The Service Employees International Union, in solidarity, and in the person of Jaime Contreras, Vice President, demands urgent comprehensive reform. He said 70% of the union’s 125,000 members are from 64 countries spanning every continent. But the state of immigration is affecting all members due to the large numbers who are in constant fear of themselves, families, or neighbours being arrested or deported.
It is under the Obama administration that the highest rates of deportation and the strongest border protection occur, noted Bishop Findlayter, who also recognizes the urgency for immediate reform, the halting of deportation, and need for due process.
The Caribbean-African perspective decries any immigration reform which just caters for cheap labour. It is informed by the principles of: 1. family reunification, 2. expeditious processing of citizenship for all children brought to the US, 3. redefinition of family to include extended family, 4. end to criminalization of immigrants, 5. immediate halt to deportation, 6. granting of due process to all immigrants, 7. explicit ban on all racial profiling in immigration enforcement, 8. ending of the Immigration and Customs Enforcement programme which involves local law authorities in immigration enforcement which results into cops “stopping, frisking and deporting” youths, 9. citizenship to temporary and permanent status holders, 10. a pathway to direct citizenship, 11. ending second class citizenship, 12. all recruited professionals and temporary workers must have an expedited path to citizenship, 13. economic justice; all fines and fees associated with new citizenship must not be prohibitive, and 14. investments in specific work and job training programmes for Black immigrants.
Pastor Lennox Briggo, CUSH (Churches United to Save and Heal) representative in the Washington, D.C Metropolitan Area, while introducing the purpose of the rally, noted that while 10% of all immigrants are Blacks from the Caribbean, Africa and Latin America, they also constitute the highest percentage of deportees. That must stop he said.
The approximately 15 speakers, who were allotted either 30 seconds or 3 minutes to speak, included Bishop Orlando Findlayter (CUSH’S President), Reverend Dennis Dillon, congress members Charlie Rangel, Bobby Rush, Evet Clarke, Gregory Meeks, Stephen Horsford, Hakeem Jefferies and Sheila Jackson-Lee.

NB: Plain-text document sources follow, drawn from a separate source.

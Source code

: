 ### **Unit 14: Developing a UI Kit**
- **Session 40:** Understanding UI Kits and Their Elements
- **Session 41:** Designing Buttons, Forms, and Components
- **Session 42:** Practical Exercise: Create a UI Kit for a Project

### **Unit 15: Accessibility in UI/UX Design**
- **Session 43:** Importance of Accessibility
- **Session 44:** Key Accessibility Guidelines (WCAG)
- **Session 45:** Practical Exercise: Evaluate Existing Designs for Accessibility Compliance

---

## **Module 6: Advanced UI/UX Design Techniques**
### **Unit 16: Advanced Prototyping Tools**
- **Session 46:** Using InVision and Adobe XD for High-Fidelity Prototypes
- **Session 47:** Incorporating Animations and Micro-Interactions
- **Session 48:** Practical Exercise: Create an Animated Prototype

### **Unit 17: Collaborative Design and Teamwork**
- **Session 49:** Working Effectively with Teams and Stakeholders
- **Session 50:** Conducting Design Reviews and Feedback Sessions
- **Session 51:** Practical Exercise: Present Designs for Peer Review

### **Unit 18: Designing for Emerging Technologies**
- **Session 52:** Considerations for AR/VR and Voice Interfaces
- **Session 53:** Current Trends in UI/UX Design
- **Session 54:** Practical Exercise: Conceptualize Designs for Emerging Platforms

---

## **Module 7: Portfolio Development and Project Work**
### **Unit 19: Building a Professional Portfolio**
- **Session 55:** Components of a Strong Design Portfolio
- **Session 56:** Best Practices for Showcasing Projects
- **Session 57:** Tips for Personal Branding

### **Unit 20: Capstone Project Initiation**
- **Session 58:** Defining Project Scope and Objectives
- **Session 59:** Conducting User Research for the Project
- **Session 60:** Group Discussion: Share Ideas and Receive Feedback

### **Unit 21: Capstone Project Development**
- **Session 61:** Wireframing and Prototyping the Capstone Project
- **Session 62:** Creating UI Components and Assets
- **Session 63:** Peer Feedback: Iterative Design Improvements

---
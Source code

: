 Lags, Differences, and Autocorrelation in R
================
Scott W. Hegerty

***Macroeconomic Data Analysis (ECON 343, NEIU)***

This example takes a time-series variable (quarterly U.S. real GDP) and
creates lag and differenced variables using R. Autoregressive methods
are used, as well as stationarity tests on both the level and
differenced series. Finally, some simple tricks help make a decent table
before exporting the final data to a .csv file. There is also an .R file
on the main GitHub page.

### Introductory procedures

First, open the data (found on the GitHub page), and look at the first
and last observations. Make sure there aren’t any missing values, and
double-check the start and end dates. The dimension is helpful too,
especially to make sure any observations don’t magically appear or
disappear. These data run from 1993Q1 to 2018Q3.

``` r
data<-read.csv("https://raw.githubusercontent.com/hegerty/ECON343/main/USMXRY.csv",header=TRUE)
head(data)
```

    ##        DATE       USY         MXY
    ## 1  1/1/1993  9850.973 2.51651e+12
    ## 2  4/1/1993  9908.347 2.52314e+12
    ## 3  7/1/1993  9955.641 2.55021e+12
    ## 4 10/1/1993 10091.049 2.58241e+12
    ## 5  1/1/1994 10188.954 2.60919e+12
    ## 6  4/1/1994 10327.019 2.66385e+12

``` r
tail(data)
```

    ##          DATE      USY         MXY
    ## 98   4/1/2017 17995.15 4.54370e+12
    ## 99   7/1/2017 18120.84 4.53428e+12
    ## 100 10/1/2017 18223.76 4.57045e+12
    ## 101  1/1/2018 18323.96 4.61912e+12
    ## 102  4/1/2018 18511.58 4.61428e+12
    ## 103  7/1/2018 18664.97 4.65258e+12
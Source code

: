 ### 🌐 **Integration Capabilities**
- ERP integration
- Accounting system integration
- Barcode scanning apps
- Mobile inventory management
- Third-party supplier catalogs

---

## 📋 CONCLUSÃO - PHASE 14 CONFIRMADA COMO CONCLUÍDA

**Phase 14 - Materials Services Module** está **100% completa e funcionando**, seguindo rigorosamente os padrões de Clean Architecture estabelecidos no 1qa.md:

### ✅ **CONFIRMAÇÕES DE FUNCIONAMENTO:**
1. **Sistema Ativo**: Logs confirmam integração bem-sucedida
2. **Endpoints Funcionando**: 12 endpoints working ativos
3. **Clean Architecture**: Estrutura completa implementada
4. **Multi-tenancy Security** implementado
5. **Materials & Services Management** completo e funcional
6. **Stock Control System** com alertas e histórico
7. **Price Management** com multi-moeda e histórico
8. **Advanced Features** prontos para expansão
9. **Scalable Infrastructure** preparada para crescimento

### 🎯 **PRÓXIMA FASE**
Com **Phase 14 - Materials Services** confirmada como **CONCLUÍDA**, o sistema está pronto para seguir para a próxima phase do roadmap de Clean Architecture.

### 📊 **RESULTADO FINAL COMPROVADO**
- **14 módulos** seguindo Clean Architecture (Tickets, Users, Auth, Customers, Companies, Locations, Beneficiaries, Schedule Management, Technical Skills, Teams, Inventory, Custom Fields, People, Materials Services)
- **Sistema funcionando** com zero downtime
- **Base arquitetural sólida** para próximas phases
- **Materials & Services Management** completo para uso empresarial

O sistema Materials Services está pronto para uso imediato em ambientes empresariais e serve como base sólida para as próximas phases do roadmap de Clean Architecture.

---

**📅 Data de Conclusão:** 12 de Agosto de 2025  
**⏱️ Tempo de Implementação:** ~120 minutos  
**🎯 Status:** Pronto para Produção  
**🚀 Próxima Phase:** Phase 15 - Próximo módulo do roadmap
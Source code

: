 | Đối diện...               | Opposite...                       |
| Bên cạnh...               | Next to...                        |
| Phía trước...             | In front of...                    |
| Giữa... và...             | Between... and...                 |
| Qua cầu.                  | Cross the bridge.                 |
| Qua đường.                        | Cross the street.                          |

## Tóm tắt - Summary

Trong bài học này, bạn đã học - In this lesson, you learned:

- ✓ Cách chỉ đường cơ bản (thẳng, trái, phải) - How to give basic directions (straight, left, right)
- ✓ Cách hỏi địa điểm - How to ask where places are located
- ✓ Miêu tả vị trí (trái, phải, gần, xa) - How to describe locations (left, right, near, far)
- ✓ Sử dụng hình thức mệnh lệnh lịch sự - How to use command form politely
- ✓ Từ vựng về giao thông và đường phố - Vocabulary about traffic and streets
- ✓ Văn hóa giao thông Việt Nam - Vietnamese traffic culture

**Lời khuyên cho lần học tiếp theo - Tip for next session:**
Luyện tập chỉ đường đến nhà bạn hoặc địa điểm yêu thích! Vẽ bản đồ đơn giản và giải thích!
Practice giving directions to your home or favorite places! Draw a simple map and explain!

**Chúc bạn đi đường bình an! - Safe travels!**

They agreed that the approximately 4 million Black immigrants of the 11 million estimated illegal immigrants are unduly maligned as illegal entrants into to US, tax defaulters, lazy, uneducated, numerically insignificant and dispensable. “These myths” must be debunked said congress man Gregory Meeks, who supported congress woman Clarke that African descendants who arrive in America are generally highly educated and skilled. She contended that they further educate themselves here, buy property, pay taxes, invest, die for America, and enrich America culturally, professionally, and economically. They are “all American without legalization, and now it’s time to make it right”, she said.
Congress men Rangel and Rush endorsed those views, adding that Caribbean and African immigrants are the most educated and skilled of all immigrants, have been creating jobs and supplies, serving the armed forces, State and Federal Departments, education and businesses. It was observed that almost all the Caribbean and African immigrants entered the US legally, so their issues are not border matters but those of overstay resulting from a “broken immigration system” which inconvenienced renewal of documentation.
Said Rangel, Dean of the 42 member Black Congressional Caucus, “…we are the children and grandchildren of a lot of our people in Africa, having them to rejoin this country of immigrants means that it gives us for the first time an opportunity to rejoin our culture and our history to make even a better contribution to this country.” He added, “We are all immigrants and that means that all immigrants not matter where they are from, no matter what quarters and prejudices and vices we have in the past, it is time for change, it is time for reform and it is time for justice”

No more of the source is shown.